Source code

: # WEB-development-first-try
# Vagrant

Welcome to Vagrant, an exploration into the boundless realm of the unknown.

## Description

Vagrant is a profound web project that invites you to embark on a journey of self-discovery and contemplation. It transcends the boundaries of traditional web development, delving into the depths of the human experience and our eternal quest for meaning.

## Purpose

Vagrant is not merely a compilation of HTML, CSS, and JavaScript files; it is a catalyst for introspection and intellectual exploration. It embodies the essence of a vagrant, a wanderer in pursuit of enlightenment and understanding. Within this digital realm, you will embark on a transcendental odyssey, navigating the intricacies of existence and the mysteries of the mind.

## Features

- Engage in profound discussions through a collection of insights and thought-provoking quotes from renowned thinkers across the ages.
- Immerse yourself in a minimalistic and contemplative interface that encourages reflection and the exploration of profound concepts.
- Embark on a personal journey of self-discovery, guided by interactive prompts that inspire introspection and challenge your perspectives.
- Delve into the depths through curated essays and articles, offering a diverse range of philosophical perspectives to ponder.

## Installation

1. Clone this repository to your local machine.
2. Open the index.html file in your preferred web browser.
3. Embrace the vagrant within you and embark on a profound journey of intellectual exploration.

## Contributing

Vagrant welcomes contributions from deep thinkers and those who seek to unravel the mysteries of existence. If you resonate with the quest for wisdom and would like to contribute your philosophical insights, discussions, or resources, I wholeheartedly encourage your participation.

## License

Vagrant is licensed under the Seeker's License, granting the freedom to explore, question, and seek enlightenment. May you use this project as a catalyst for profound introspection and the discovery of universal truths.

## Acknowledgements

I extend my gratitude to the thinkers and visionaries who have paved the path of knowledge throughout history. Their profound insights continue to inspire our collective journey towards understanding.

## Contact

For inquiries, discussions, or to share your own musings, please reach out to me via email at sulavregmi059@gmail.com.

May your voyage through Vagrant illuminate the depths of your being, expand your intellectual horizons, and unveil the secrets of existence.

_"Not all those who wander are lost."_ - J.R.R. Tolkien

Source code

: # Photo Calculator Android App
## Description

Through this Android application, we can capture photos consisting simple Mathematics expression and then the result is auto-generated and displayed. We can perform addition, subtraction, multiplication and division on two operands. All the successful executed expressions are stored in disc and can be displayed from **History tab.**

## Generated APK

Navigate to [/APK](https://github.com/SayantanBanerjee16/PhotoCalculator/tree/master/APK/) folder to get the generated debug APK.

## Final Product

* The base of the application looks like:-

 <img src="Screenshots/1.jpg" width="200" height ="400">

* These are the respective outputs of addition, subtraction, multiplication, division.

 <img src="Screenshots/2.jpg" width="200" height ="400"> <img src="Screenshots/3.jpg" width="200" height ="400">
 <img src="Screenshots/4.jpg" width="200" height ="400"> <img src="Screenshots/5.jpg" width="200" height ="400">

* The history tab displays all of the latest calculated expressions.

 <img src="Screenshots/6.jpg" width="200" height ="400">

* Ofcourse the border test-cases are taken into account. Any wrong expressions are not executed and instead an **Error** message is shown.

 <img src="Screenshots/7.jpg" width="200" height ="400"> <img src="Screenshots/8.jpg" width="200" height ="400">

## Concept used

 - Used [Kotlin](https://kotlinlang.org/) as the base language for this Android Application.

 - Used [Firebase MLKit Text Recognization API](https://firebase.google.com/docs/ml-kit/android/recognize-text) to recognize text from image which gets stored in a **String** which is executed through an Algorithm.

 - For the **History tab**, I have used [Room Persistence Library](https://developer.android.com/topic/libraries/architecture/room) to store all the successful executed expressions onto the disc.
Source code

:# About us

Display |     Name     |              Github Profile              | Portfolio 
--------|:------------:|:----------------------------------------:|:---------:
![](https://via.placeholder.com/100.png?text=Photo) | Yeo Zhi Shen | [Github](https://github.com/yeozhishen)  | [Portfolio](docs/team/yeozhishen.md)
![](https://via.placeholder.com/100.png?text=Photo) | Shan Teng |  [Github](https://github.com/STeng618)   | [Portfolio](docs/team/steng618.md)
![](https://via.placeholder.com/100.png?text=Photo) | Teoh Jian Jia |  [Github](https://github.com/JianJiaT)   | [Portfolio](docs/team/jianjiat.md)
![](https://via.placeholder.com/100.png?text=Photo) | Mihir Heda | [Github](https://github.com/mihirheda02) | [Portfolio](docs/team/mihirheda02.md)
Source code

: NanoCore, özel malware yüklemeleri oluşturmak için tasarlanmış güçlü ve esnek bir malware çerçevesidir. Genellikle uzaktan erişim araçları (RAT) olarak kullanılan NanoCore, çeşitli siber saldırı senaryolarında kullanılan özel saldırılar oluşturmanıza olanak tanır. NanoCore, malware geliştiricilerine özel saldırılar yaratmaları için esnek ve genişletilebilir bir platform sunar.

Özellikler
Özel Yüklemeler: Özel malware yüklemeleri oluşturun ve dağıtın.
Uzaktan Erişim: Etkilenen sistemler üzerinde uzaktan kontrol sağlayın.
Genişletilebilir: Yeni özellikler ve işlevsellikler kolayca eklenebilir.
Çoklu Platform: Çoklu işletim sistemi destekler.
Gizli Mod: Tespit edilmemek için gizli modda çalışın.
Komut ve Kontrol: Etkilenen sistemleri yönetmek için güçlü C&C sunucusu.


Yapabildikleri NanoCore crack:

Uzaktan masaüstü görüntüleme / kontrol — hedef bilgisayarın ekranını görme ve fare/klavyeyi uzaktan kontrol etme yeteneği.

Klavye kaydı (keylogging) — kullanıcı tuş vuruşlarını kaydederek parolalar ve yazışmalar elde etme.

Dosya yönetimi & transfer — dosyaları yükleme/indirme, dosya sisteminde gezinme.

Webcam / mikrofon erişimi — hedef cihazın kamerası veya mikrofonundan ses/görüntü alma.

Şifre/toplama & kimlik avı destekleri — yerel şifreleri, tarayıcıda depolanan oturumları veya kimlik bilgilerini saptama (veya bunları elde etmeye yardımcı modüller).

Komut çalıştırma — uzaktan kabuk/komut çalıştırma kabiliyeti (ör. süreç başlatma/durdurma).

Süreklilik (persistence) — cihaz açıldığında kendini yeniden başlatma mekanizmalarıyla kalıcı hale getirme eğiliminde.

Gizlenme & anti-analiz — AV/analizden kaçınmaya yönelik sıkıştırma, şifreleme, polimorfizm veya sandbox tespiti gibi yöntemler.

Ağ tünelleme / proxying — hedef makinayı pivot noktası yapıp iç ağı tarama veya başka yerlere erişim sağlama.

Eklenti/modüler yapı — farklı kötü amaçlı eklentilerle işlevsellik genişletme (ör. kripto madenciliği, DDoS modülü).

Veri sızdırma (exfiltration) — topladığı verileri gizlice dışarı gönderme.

**********

*Exercise prompt:* Copy the entries above exactly, so that each line matches the original.

*Task response:*
Source code

: # WEB-development-first-try
# Vagrant

Welcome to Vagrant, an exploration into the boundless realm of the unknown.

## Description

Vagrant is a profound web project that invites you to embark on a journey of self-discovery and contemplation. It transcends the boundaries of traditional web development, delving into the depths of the human experience and our eternal quest for meaning.

## Purpose

Vagrant is not merely a compilation of HTML, CSS, and JavaScript files; it is a catalyst for introspection and intellectual exploration. It embodies the essence of a vagrant, a wanderer in pursuit of enlightenment and understanding. Within this digital realm, you will embark on a transcendental odyssey, navigating the intricacies of existence and the mysteries of the mind.

## Features

- Engage in profound discussions through a collection of insights and thought-provoking quotes from renowned thinkers across the ages.
- Immerse yourself in a minimalistic and contemplative interface that encourages reflection and the exploration of profound concepts.
- Embark on a personal journey of self-discovery, guided by interactive prompts that inspire introspection and challenge your perspectives.
- Delve into the depths through curated essays and articles, offering a diverse range of philosophical perspectives to ponder.

## Installation

1. Clone this repository to your local machine.
2. Open the index.html file in your preferred web browser.
3. Embrace the vagrant within you and embark on a profound journey of intellectual exploration.

## Contributing

Vagrant welcomes contributions from deep thinkers and those who seek to unravel the mysteries of existence. If you resonate with the quest for wisdom and would like to contribute your philosophical insights, discussions, or resources, I wholeheartedly encourage your participation.

## License

Vagrant is licensed under the Seeker's License, granting the freedom to explore, question, and seek enlightenment. May you use this project as a catalyst for profound introspection and the discovery of universal truths.

## Acknowledgements

I extend my gratitude to the thinkers and visionaries who have paved the path of knowledge throughout history. Their profound insights continue to inspire our collective journey towards understanding.

## Contact

For inquiries, discussions, or to share your own musings, please reach out to me via email at sulavregmi059@gmail.com.

May your voyage through Vagrant illuminate the depths of your being, expand your intellectual horizons, and unveil the secrets of existence.

_"Not all those who wander are lost."_ - J.R.R. Tolkien

Source code

: # Photo Calculator Android App
## Description

Through this Android application, we can capture photos consisting simple Mathematics expression and then the result is auto-generated and displayed. We can perform addition, subtraction, multiplication and division on two operands. All the successful executed expressions are stored in disc and can be displayed from **History tab.**

## Generated APK

Navigate to [/APK](https://github.com/SayantanBanerjee16/PhotoCalculator/tree/master/APK/) folder to get the generated debug APK.

## Final Product

* The base of the application looks like:-

 <img src="Screenshots/1.jpg" width="200" height ="400">

* These are the respective outputs of addition, subtraction, multiplication, division.

 <img src="Screenshots/2.jpg" width="200" height ="400"> <img src="Screenshots/3.jpg" width="200" height ="400">
 <img src="Screenshots/4.jpg" width="200" height ="400"> <img src="Screenshots/5.jpg" width="200" height ="400">

* The history tab displays all of the latest calculated expressions.

 <img src="Screenshots/6.jpg" width="200" height ="400">

* Ofcourse the border test-cases are taken into account. Any wrong expressions are not executed and instead an **Error** message is shown.

 <img src="Screenshots/7.jpg" width="200" height ="400"> <img src="Screenshots/8.jpg" width="200" height ="400">

## Concept used

 - Used [Kotlin](https://kotlinlang.org/) as the base language for this Android Application.

 - Used [Firebase MLKit Text Recognization API](https://firebase.google.com/docs/ml-kit/android/recognize-text) to recognize text from image which gets stored in a **String** which is executed through an Algorithm.

 - For the **History tab**, I have used [Room Persistence Library](https://developer.android.com/topic/libraries/architecture/room) to store all the successful executed expressions onto the disc.
Source code

:# About us

Display |     Name     |              Github Profile              | Portfolio 
--------|:------------:|:----------------------------------------:|:---------:
![](https://via.placeholder.com/100.png?text=Photo) | Yeo Zhi Shen | [Github](https://github.com/yeozhishen)  | [Portfolio](docs/team/yeozhishen.md)
![](https://via.placeholder.com/100.png?text=Photo) | Shan Teng |  [Github](https://github.com/STeng618)   | [Portfolio](docs/team/steng618.md)
![](https://via.placeholder.com/100.png?text=Photo) | Teoh Jian Jia |  [Github](https://github.com/JianJiaT)   | [Portfolio](docs/team/jianjiat.md)
![](https://via.placeholder.com/100.png?text=Photo) | Mihir Heda | [Github](https://github.com/mihirheda02) | [Portfolio](docs/team/mihirheda02.md)
Source code

: NanoCore, özel malware yüklemeleri oluşturmak için tasarlanmış güçlü ve esnek bir malware çerçevesidir. Genellikle uzaktan erişim araçları (RAT) olarak kullanılan NanoCore, çeşitli siber saldırı senaryolarında kullanılan özel saldırılar oluşturmanıza olanak tanır. NanoCore, malware geliştiricilerine özel saldırılar yaratmaları için esnek ve genişletilebilir bir platform sunar.

Özellikler
Özel Yüklemeler: Özel malware yüklemeleri oluşturun ve dağıtın.
Uzaktan Erişim: Etkilenen sistemler üzerinde uzaktan kontrol sağlayın.
Genişletilebilir: Yeni özellikler ve işlevsellikler kolayca eklenebilir.
Çoklu Platform: Çoklu işletim sistemi destekler.
Gizli Mod: Tespit edilmemek için gizli modda çalışın.
Komut ve Kontrol: Etkilenen sistemleri yönetmek için güçlü C&C sunucusu.


Yapabildikleri NanoCore crack:

Uzaktan masaüstü görüntüleme / kontrol — hedef bilgisayarın ekranını görme ve fare/klavyeyi uzaktan kontrol etme yeteneği.

Klavye kaydı (keylogging) — kullanıcı tuş vuruşlarını kaydederek parolalar ve yazışmalar elde etme.

Dosya yönetimi & transfer — dosyaları yükleme/indirme, dosya sisteminde gezinme.

Webcam / mikrofon erişimi — hedef cihazın kamerası veya mikrofonundan ses/görüntü alma.

Şifre/toplama & kimlik avı destekleri — yerel şifreleri, tarayıcıda depolanan oturumları veya kimlik bilgilerini saptama (veya bunları elde etmeye yardımcı modüller).

Komut çalıştırma — uzaktan kabuk/komut çalıştırma kabiliyeti (ör. süreç başlatma/durdurma).

Süreklilik (persistence) — cihaz açıldığında kendini yeniden başlatma mekanizmalarıyla kalıcı hale getirme eğiliminde.

Gizlenme & anti-analiz — AV/analizden kaçınmaya yönelik sıkıştırma, şifreleme, polimorfizm veya sandbox tespiti gibi yöntemler.

Ağ tünelleme / proxying — hedef makinayı pivot noktası yapıp iç ağı tarama veya başka yerlere erişim sağlama.

Eklenti/modüler yapı — farklı kötü amaçlı eklentilerle işlevsellik genişletme (ör. kripto madenciliği, DDoS modülü).

Veri sızdırma (exfiltration) — topladığı verileri gizlice dışarı gönderme.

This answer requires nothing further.